Baker asimismo saco a la luz poco que Sam Altman expresa mejor. Altman, director ejecutor de OpenAI, exdirector de Y Combinator, precisamente el tipo de persona a la que estos estudiantes aspiran a convertirse, le dice a Baker que el circuito de cenas de VC se ha convertido en una “antiseñal” para las personas que efectivamente saben cómo es el talento. Los estudiantes que hacen las rondas, actuando como fundadores para salas llenas de inversores, tienden a no ser los verdaderos constructores.

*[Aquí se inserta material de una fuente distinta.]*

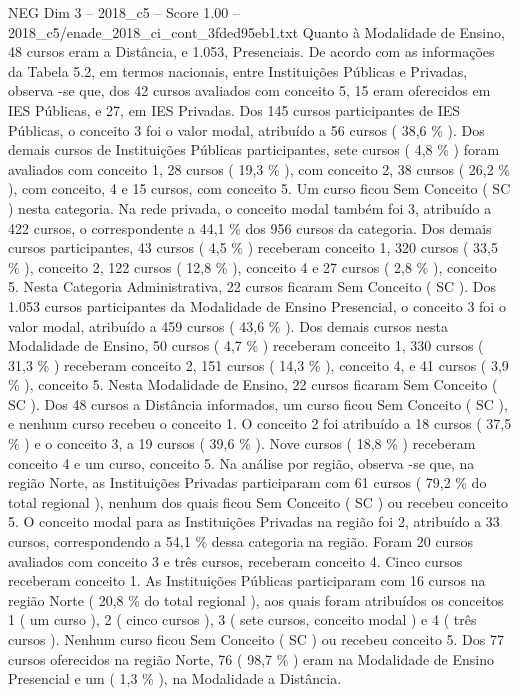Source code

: \begin{textsample}{NEG Dim 3 – 2018\_c5 – Score 1.00 – 2018\_c5/enade\_2018\_ci\_cont\_3fded95eb1.txt}
Quanto à Modalidade de Ensino, 48 cursos eram a Distância, e 1.053, Presenciais.
De acordo com as informações da Tabela 5.2, em termos nacionais, entre Instituições Públicas e Privadas, observa -se que, dos 42 cursos avaliados com conceito 5, 15 eram oferecidos em IES Públicas, e 27, em IES Privadas.
Dos 145 cursos participantes de IES Públicas, o conceito 3 foi o valor modal, atribuído a 56 cursos ( 38,6 \% ).
Dos demais cursos de Instituições Públicas participantes, sete cursos ( 4,8 \% ) foram avaliados com conceito 1, 28 cursos ( 19,3 \% ), com conceito 2, 38 cursos ( 26,2 \% ), com conceito, 4 e 15 cursos, com conceito 5.
Um curso ficou Sem Conceito ( SC ) nesta categoria.
Na rede privada, o conceito modal também foi 3, atribuído a 422 cursos, o correspondente a 44,1 \% dos 956 cursos da categoria.
Dos demais cursos participantes, 43 cursos ( 4,5 \% ) receberam conceito 1, 320 cursos ( 33,5 \% ), conceito 2, 122 cursos ( 12,8 \% ), conceito 4 e 27 cursos ( 2,8 \% ), conceito 5.
Nesta Categoria Administrativa, 22 cursos ficaram Sem Conceito ( SC ).
Dos 1.053 cursos participantes da Modalidade de Ensino Presencial, o conceito 3 foi o valor modal, atribuído a 459 cursos ( 43,6 \% ).
Dos demais cursos nesta Modalidade de Ensino, 50 cursos ( 4,7 \% ) receberam conceito 1, 330 cursos ( 31,3 \% ) receberam conceito 2, 151 cursos ( 14,3 \% ), conceito 4, e 41 cursos ( 3,9 \% ), conceito 5.
Nesta Modalidade de Ensino, 22 cursos ficaram Sem Conceito ( SC ).
Dos 48 cursos a Distância informados, um curso ficou Sem Conceito ( SC ), e nenhum curso recebeu o conceito 1.
O conceito 2 foi atribuído a 18 cursos ( 37,5 \% ) e o conceito 3, a 19 cursos ( 39,6 \% ).
Nove cursos ( 18,8 \% ) receberam conceito 4 e um curso, conceito 5.
Na análise por região, observa -se que, na região Norte, as Instituições Privadas participaram com 61 cursos ( 79,2 \% do total regional ), nenhum dos quais ficou Sem Conceito ( SC ) ou recebeu conceito 5.
O conceito modal para as Instituições Privadas na região foi 2, atribuído a 33 cursos, correspondendo a 54,1 \% dessa categoria na região.
Foram 20 cursos avaliados com conceito 3 e três cursos, receberam conceito 4.
Cinco cursos receberam conceito 1.
As Instituições Públicas participaram com 16 cursos na região Norte ( 20,8 \% do total regional ), aos quais foram atribuídos os conceitos 1 ( um curso ), 2 ( cinco cursos ), 3 ( sete cursos, conceito modal ) e 4 ( três cursos ).
Nenhum curso ficou Sem Conceito ( SC ) ou recebeu conceito 5.
Dos 77 cursos oferecidos na região Norte, 76 ( 98,7 \% ) eram na Modalidade de Ensino Presencial e um ( 1,3 \% ), na Modalidade a Distância.

\end{textsample}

Los verdaderos constructores, presumiblemente, están en otra parte, construyendo cosas. El desempeño de la aspiración y la cosa en sí son cada vez más difíciles de distinguir, y el sistema que aparentemente fue diseñado para encontrar genios se ha vuelto muy bueno en encontrar personas que sean buenas para parecer genios.

Cómo guiar el mundo Parece exactamente el manual adecuado para este momento. Pero hay cierta ironía en la gran probabilidad de que este manual de mentalidad crítica sobre la relación de Stanford con el poder y el cuartos sea celebrado por la misma clase de personas a las que critica y, si le va acertadamente (ya ha sido escogido para una película), utilizado como prueba adicional de que Stanford no sólo produce fundadores y estafadores, sino asimismo importantes escritores y periodistasasimismo.